This study guide is designed for use over twelve weeks, either in a small group or in personal study. Each week, you should read the assigned chapter before your group meets or before you sit down to journal. Come prepared to engage honestly — Scazzero's book is less about acquiring techniques and more about submitting to a process of transformation, which means some of the most important work will happen in the quiet spaces between the questions. It is recommended that you keep a journal throughout the study, recording both your intellectual responses to the material and the more personal, uncomfortable places where the content touches your actual life and leadership.

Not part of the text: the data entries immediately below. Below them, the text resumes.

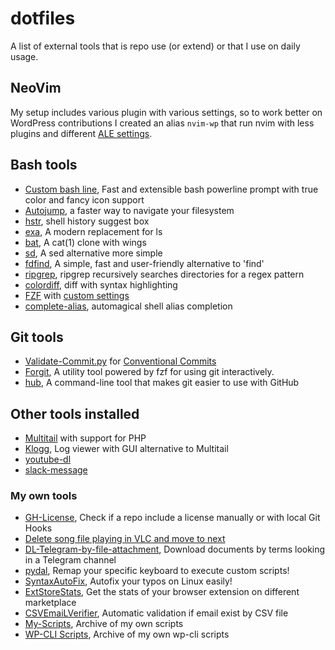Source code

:# dotfiles

A list of external tools that is repo use (or extend) or that I use on daily usage.

## NeoVim

My setup includes various plugin with various settings, so to work better on WordPress contributions I created an alias `nvim-wp` that run nvim with less plugins and different [ALE settings](.vim/custom/custom-ale.vim).

## Bash tools

* [Custom bash line](https://github.com/petobens/trueline), Fast and extensible bash powerline prompt with true color and fancy icon support
* [Autojump](https://github.com/wting/autojump), a faster way to navigate your filesystem
* [hstr](https://github.com/dvorka/hstr), shell history suggest box
* [exa](https://the.exa.website/), A modern replacement for ls
* [bat](https://github.com/sharkdp/bat), A cat(1) clone with wings
* [sd](https://github.com/chmln/sd), A sed alternative more simple
* [fdfind](https://github.com/sharkdp/fd), A simple, fast and user-friendly alternative to 'find'
* [ripgrep](https://github.com/BurntSushi/ripgrep), ripgrep recursively searches directories for a regex pattern 
* [colordiff](https://www.colordiff.org/), diff with syntax highlighting
* [FZF](https://github.com/junegunn/fzf) with [custom settings](https://github.com/Mte90/dotfiles/tree/master/.bash/fzf)
* [complete-alias](https://github.com/cykerway/complete-alias), automagical shell alias completion

## Git tools

* [Validate-Commit.py](https://github.com/Mte90/My-Scripts/blob/master/dev/validate-commit.py) for [Conventional Commits](https://www.conventionalcommits.org/en/v1.0.0/)
* [Forgit](https://github.com/wfxr/forgit), A utility tool powered by fzf for using git interactively. 
* [hub](https://github.com/github/hub), A command-line tool that makes git easier to use with GitHub

## Other tools installed

* [Multitail](https://www.vanheusden.com/multitail/) with support for PHP
* [Klogg](https://github.com/variar/klogg/), Log viewer with GUI alternative to Multitail
* [youtube-dl](https://youtube-dl.org/)
* [slack-message](https://daniele.tech/2017/08/to-send-message-to-slack-with-bash/)

### My own tools

* [GH-License](https://github.com/Mte90/GH-License), Check if a repo include a license manually or with local Git Hooks
* [Delete song file playing in VLC and move to next](https://github.com/Mte90/My-Scripts/blob/master/misc/delete_song_by_dbus.py)
* [DL-Telegram-by-file-attachment](https://github.com/Mte90/DL-Telegram-by-file-attachment/), Download documents by terms looking in a Telegram channel
* [pydal](https://github.com/Mte90/pydal), Remap your specific keyboard to execute custom scripts!
* [SyntaxAutoFix](https://github.com/Mte90/SyntaxAutoFix), Autofix your typos on Linux easily!
* [ExtStoreStats](https://github.com/Mte90/ExtStoreStats), Get the stats of your browser extension on different marketplace
* [CSVEmaiLVerifier](https://github.com/CodeAtCode/CSVEmailVerifier), Automatic validation if email exist by CSV file
* [My-Scripts](https://github.com/Mte90/My-Scripts), Archive of my own scripts
* [WP-CLI Scripts](https://github.com/CodeAtCode/WPCli-scripts), Archive of my own wp-cli scripts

By the end of this study, you should expect to emerge with a clearer picture of the "shadow" you carry into your leadership, a more honest assessment of how your closest relationships (marriage or singleness) are shaping your ministry, a renewed commitment to Sabbath and contemplative prayer, and a set of concrete, practical habits for leading your team and community with greater emotional health. More than a set of new skills, this guide aims to help you become the kind of leader who leads from the inside out — a leader whose depth with Christ is the most important thing about them.
12-Week Schedule
- Week 1Introduction — The Emotionally Unhealthy Leader8 questions
- Week 2Chapter 1 — Face Your Shadow8 questions
- Week 3Chapter 2 — Lead Out of Your Marriage or Singleness8 questions
- Week 4Chapter 3 — Slow Down for Loving Union8 questions
- Week 5Chapter 4 — Practice Sabbath Delight8 questions
- Week 6Chapter 5 — Planning and Decision Making8 questions
- Week 7Chapter 6 — Culture and Team Building8 questions
- Week 8Chapter 7 — Power and Wise Boundaries in Relationships8 questions
- Week 9Chapter 8 — Endings and New Beginnings8 questions
- Week 10Chapter 9 — Community and the Next Generation8 questions
- Week 11Conclusion — The Emotionally Healthy Leader You Are Becoming8 questions
- Week 12Review & Reflection — Looking Back, Moving Forward8 questions
Week 1: Introduction — The Emotionally Unhealthy Leader
Free sampleRead the Introduction of The Emotionally Healthy Leader. Key passage: John 15:1-8 (abiding in the vine).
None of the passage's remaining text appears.